[Stored entries]
=== Begin Enclosure ===
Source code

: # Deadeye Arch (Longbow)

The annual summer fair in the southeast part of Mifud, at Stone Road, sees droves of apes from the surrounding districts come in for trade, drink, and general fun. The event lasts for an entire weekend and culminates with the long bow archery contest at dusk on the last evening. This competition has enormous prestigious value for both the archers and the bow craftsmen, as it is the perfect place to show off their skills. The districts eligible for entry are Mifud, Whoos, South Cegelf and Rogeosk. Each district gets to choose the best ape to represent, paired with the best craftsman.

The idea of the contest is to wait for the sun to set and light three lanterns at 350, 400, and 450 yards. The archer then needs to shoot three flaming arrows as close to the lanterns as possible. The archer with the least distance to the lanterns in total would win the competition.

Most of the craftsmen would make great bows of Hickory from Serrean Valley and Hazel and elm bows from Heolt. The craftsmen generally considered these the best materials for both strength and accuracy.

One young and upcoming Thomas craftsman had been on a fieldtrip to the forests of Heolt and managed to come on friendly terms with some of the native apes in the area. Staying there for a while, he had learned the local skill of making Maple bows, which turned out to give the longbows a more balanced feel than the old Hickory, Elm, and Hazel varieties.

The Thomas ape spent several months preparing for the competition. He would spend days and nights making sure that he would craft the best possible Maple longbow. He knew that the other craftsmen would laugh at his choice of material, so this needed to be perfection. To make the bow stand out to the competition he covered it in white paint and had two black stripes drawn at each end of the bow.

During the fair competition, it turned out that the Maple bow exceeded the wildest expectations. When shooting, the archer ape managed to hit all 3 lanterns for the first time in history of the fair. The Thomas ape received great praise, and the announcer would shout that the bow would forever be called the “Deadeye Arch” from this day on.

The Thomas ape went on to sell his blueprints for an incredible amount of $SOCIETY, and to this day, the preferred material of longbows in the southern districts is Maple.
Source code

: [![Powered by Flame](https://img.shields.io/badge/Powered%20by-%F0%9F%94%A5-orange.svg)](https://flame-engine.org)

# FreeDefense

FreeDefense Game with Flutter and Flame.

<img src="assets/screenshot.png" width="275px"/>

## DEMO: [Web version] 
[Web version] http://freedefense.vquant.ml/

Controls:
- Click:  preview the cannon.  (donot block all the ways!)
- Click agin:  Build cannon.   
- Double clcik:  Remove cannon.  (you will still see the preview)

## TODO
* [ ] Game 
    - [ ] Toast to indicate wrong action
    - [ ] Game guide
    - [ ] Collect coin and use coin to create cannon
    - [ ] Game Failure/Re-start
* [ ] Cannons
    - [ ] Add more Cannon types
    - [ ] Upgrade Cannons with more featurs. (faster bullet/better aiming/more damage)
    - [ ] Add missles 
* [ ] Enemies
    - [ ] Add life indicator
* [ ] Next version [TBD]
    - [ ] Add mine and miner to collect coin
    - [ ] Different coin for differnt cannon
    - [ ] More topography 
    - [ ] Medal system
=== End Enclosure ===
A complete, exact repeat of the records is the required answer.

Source code

: # Deadeye Arch (Longbow)

The annual summer fair in the southeast part of Mifud, at Stone Road, sees droves of apes from the surrounding districts come in for trade, drink, and general fun. The event lasts for an entire weekend and culminates with the long bow archery contest at dusk on the last evening. This competition has enormous prestigious value for both the archers and the bow craftsmen, as it is the perfect place to show off their skills. The districts eligible for entry are Mifud, Whoos, South Cegelf and Rogeosk. Each district gets to choose the best ape to represent, paired with the best craftsman.

The idea of the contest is to wait for the sun to set and light three lanterns at 350, 400, and 450 yards. The archer then needs to shoot three flaming arrows as close to the lanterns as possible. The archer with the least distance to the lanterns in total would win the competition.

Most of the craftsmen would make great bows of Hickory from Serrean Valley and Hazel and elm bows from Heolt. The craftsmen generally considered these the best materials for both strength and accuracy.

One young and upcoming Thomas craftsman had been on a fieldtrip to the forests of Heolt and managed to come on friendly terms with some of the native apes in the area. Staying there for a while, he had learned the local skill of making Maple bows, which turned out to give the longbows a more balanced feel than the old Hickory, Elm, and Hazel varieties.

The Thomas ape spent several months preparing for the competition. He would spend days and nights making sure that he would craft the best possible Maple longbow. He knew that the other craftsmen would laugh at his choice of material, so this needed to be perfection. To make the bow stand out to the competition he covered it in white paint and had two black stripes drawn at each end of the bow.

During the fair competition, it turned out that the Maple bow exceeded the wildest expectations. When shooting, the archer ape managed to hit all 3 lanterns for the first time in history of the fair. The Thomas ape received great praise, and the announcer would shout that the bow would forever be called the “Deadeye Arch” from this day on.

The Thomas ape went on to sell his blueprints for an incredible amount of $SOCIETY, and to this day, the preferred material of longbows in the southern districts is Maple.
Source code

: [![Powered by Flame](https://img.shields.io/badge/Powered%20by-%F0%9F%94%A5-orange.svg)](https://flame-engine.org)

# FreeDefense

FreeDefense Game with Flutter and Flame.

<img src="assets/screenshot.png" width="275px"/>

## DEMO: [Web version] 
[Web version] http://freedefense.vquant.ml/

Controls:
- Click:  preview the cannon.  (donot block all the ways!)
- Click agin:  Build cannon.   
- Double clcik:  Remove cannon.  (you will still see the preview)

## TODO
* [ ] Game 
    - [ ] Toast to indicate wrong action
    - [ ] Game guide
    - [ ] Collect coin and use coin to create cannon
    - [ ] Game Failure/Re-start
* [ ] Cannons
    - [ ] Add more Cannon types
    - [ ] Upgrade Cannons with more featurs. (faster bullet/better aiming/more damage)
    - [ ] Add missles 
* [ ] Enemies
    - [ ] Add life indicator
* [ ] Next version [TBD]
    - [ ] Add mine and miner to collect coin
    - [ ] Different coin for differnt cannon
    - [ ] More topography 
    - [ ] Medal system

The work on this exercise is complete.